The turbulence of the first 50 years of the 20th century led to hard times for the College. Following WW II and one final attempt at revitalization, the trustees realized that the enrollment could not support expenses. The College would either have to find another church group to assume its operation or close its doors.
At that time the trustees of the Baptist Bible Institute of Cleveland, Ohio, were seeking a campus on which to expand. Hearing of Cedarville College, they visited the campus and were convinced that Cedarville was the site that God had chosen for their school. Upon mutual agreement by both trustee boards, ownership of the College was transferred on April 4, 1953. Cedarville College became a Baptist college of arts and sciences. James T. Jeremiah, the pastor who first suggested the Baptist Bible Institute-Cedarville College connection, was called to be the College's president.
Soon the College was alive and flourishing. By 1959, the enrollment had grown to 255. Faculty, staff, and facilities were added. Six years later the student body had nearly tripled to 763. By the end of Dr. Jeremiah's 25-year tenure as president in 1978, the College's enrollment had grown to over 1,200 students.
Paul Dixon was then called to lead Cedarville College. Through his leadership, the College has continued to flourish in every area, with nearly 3,000 students, more than 100 programs of study, and many new facilities.
In April of 2000 the Board of Trustees voted to change the designation of the institution from college to university effective September 1, 2000.

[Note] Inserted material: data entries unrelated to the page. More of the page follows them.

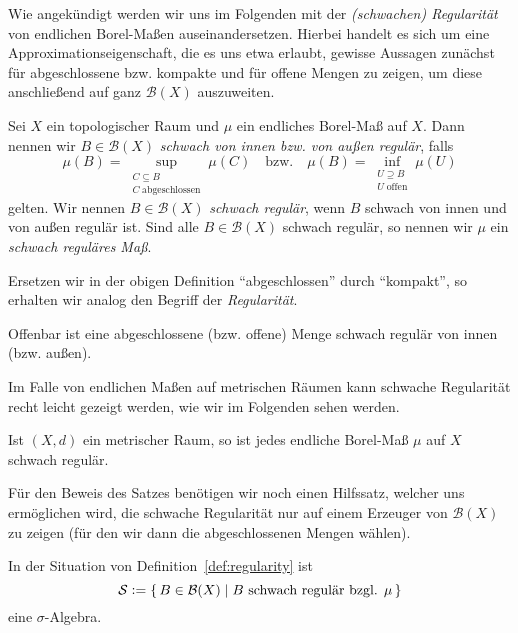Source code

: \documentclass[../main/main.tex]{subfiles}
\begin{document}
	Wie angekündigt werden wir uns im Folgenden mit der \emph{(schwachen) Regularität} von endlichen Borel-Maßen auseinandersetzen. 
	Hierbei handelt es sich um eine Approximationseigenschaft, die es uns etwa erlaubt, gewisse Aussagen 
	zunächst für abgeschlossene bzw. kompakte und für offene Mengen zu zeigen, um diese 
	anschließend auf ganz $\mathcal{B}(X)$ auszuweiten. 
	
	\begin{Definition}
		\label{def:regularity}
		Sei $X$ ein topologischer Raum und $\mu$ ein endliches Borel-Maß auf $X$. 
		Dann nennen wir $B \in \mathcal{B}(X)$ \emph{schwach von 
			innen bzw. von außen regulär}, falls
		$$\mu(B) = \sup_{\substack{C \subseteq B \\ C \; \text{abgeschlossen}}} \mu(C) 
		\quad \text{bzw.} \quad \mu(B) = \inf_{\substack{U \supseteq B \\ U \; \text{offen}}} 
		\mu(U)$$
		gelten. Wir nennen $B \in \mathcal{B}(X)$ \emph{schwach regulär}, wenn $B$ schwach von innen und 
		von außen regulär ist. Sind alle $B \in \mathcal{B}(X)$ schwach regulär, 
		so nennen wir $\mu$ ein \emph{schwach reguläres Maß}.
	\end{Definition}
	
	\begin{Bemerkung}
		Ersetzen wir in der obigen Definition \enquote{abgeschlossen} durch \enquote{kompakt}, 
		so erhalten wir analog den Begriff der \emph{Regularität}. 
		
		Offenbar ist eine abgeschlossene (bzw. offene) Menge schwach regulär von innen (bzw. außen).
	\end{Bemerkung}
	
	Im Falle von endlichen Maßen auf metrischen Räumen kann schwache Regularität 
	recht leicht gezeigt werden, wie wir im Folgenden sehen werden.
	
	\begin{Satz}
		\label{thm:weakregularity}
		Ist $(X, d)$ ein metrischer Raum, so ist jedes endliche Borel-Maß $\mu$ auf $X$ schwach regulär.
	\end{Satz}
	
	Für den Beweis des Satzes benötigen wir noch einen Hilfssatz, welcher 
	uns ermöglichen wird, die schwache Regularität nur auf einem Erzeuger von $\mathcal{B}(X)$ 
	zu zeigen (für den wir dann die abgeschlossenen Mengen wählen).
	
	\begin{Hilfssatz}
		\label{lem:sigmaalg}
		In der Situation von Definition~\ref{def:regularity} ist
		$$\mathcal{S} \vcentcolon = \left\{\, B \in \mathcal{B}(X) \; \middle| \; B \text{ schwach regulär bzgl. } \mu \,\right\}$$
		eine $\sigma$-Algebra.
	\end{Hilfssatz}
	
\end{document}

Since its founding, Cedarville has coupled a balanced liberal arts program with a conservative theological position in regard to doctrine and patterns of conduct. All classes are taught by dedicated Christian professors who integrate the knowledge of their respective fields with biblical perspectives.
In keeping with the liberal arts concept, the undergraduate curriculum centers on a basic program of general studies including biblical education, communications, global studies, humanities, physical education, science and mathematics, and the social sciences. Following this program, students choose a major field of concentrated study related to their abilities, interests, and career goals.